The Grand Canyon is a majestic steep-sided canyon that attracts an incredible 5 million visitors per annum. Located in the southwestern U.S. state of Arizona, it has an average depth of 1220 meters (4000ft), and is 277 miles (445km) long. The South Rim of the Grand Canyon is the most frequently visited, thanks to its breathtaking views of both the canyon and the Colorado River far below. Interestingly, the Grand Canyon National Park is home to several distinct ecosystems, ranging from desert to forest land. These various ecosystems serve as an ecological refuge for many plants and animals, including many endangered species.
Though not the deepest, longest, or widest canyon in the world, the Grand Canyon is renowned for its beauty and awe-inspiring size. The incredible 277-mile long rift divides the Colorado Plateau, forming part of the Colorado River Basin.
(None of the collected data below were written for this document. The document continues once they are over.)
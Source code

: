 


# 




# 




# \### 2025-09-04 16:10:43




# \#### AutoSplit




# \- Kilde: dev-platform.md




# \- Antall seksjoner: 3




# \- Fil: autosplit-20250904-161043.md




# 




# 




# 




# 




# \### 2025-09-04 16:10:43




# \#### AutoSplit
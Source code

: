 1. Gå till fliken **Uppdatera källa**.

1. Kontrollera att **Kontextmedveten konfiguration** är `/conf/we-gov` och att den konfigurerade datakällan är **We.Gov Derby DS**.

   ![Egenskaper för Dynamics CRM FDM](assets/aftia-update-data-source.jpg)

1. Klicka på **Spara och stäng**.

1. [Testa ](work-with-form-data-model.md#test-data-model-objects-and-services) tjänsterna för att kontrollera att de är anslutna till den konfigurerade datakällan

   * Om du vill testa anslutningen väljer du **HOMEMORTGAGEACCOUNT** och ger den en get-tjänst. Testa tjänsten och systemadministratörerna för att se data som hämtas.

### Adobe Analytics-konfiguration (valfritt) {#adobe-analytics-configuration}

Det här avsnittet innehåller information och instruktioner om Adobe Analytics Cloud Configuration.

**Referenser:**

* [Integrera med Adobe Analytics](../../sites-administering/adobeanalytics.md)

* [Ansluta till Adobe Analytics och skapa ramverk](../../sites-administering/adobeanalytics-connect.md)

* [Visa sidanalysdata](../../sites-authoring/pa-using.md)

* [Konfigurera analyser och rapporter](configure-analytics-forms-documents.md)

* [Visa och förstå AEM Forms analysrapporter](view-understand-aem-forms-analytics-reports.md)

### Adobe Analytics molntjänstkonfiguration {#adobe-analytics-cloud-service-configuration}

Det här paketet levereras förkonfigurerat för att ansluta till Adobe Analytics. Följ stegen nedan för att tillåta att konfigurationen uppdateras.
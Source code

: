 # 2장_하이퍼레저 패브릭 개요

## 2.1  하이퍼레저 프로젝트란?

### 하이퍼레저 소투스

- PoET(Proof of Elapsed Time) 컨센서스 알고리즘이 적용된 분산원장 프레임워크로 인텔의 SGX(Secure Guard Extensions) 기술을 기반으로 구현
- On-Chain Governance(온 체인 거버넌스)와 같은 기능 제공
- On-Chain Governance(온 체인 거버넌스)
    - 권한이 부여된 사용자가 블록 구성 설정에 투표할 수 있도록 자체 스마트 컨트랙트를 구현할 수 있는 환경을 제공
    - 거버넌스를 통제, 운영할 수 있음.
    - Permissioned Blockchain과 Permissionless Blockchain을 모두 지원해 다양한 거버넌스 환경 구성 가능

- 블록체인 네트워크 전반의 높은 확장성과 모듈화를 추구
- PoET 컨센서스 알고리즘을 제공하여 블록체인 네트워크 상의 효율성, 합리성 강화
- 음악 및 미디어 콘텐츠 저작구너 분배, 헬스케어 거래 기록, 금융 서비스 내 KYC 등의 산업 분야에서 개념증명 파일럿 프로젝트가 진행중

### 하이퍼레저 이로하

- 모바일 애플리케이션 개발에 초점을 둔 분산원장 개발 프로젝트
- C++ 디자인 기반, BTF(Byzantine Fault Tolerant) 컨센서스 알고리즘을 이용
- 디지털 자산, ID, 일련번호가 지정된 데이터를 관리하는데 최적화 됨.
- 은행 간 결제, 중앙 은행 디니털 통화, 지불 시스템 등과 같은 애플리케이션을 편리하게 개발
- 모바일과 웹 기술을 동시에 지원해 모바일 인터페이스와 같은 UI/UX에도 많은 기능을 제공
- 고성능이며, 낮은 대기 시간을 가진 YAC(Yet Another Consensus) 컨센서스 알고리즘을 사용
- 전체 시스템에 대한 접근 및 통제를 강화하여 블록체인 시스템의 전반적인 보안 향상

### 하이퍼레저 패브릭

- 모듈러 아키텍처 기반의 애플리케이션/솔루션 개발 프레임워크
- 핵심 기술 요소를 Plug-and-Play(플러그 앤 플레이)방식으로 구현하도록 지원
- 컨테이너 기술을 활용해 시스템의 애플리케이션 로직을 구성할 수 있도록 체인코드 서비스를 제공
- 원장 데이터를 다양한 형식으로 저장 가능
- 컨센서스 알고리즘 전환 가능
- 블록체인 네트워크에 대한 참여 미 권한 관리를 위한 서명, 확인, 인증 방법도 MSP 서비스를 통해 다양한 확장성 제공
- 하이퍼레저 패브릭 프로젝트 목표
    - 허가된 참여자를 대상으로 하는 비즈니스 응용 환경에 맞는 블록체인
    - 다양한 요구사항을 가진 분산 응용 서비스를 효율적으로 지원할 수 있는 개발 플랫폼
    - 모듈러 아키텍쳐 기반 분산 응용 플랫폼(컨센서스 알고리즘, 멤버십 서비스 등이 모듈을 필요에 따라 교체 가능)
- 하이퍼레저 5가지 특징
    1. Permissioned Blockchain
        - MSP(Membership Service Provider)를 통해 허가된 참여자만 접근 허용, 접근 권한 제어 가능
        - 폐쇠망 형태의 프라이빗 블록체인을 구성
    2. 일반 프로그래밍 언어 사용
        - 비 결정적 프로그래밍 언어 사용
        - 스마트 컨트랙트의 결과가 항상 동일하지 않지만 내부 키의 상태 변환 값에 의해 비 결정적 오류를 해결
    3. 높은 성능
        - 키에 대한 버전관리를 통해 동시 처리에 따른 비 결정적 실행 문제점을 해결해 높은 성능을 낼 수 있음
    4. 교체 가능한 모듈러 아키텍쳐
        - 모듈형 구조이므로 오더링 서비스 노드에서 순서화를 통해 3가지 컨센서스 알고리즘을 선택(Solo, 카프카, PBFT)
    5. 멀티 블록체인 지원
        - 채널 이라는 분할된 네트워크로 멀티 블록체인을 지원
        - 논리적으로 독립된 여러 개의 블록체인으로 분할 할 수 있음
How was the Grand Canyon Formed?
Erosion from the Colorado River is responsible for the formation of the canyon. Many estimates suggest that the process began about 6 million years ago. However, a recent study indicated that it might have begun sooner than previously thought – as early as 17 million years ago! Fascinatingly, the walls of the canyon offer an unparalleled representation of Earth’s different geologic phases. In fact, the rocks found in the walls of the Grand Canyon are believed to be approximately 1/3 of the age of the Earth itself.
The average elevations of the Colorado River, South Rim and North Rim are 2200 ft. (above sea level), 6800 ft. and 8000 ft., respectively. This wide range in elevation gives rise to the Grand Canyon’s immense biodiversity. Five of the seven life zones can be found in Grand Canyon National Park, as well as three out of the four main types of desert. As a result, the park boasts over 1500 native plant species, 355 species of birds, 89 mammalian species, 47 species of reptiles, 9 species of amphibians, and 17 species of fish.
The park is also home to numerous endangered plant and animal species including the desert tortoise, two species of leopard frogs, the bald eagle, American peregrine falcon, and the bighorn sheep, just to name a few.
More Interesting Facts about the Grand Canyon
The Paiute Indian tribe call the canyon ‘Kaibab’, which means ‘Mountain turned upside down’.
John Wesley Powell, a US soldier/explorer who lost his arm in the Battle of Shilo, was the first to use the name, ‘The Grand Canyon’, in 1869, after it had previously been known as either the ‘Great Canyon’ or the ‘Big Canyon’.
Of the Grand Canyon, he wrote, “The wonders of the Grand Canyon cannot be adequately represented in symbols of speech, nor by speech itself. The resources of the graphic art are taxed beyond their powers in attempting to portray its features. Language and illustration combined must fail.”
In 1919, the Grand Canyon was granted National Park status by President Woodrow Wilson, making it the 17th national park established within the United States.
The rock at the bottom of the Grand Canyon (Vishnu Schist) is estimated to be just under 2 billion years old, whilst the rock on the upper rim (Limestone) is approximately 230 million years old.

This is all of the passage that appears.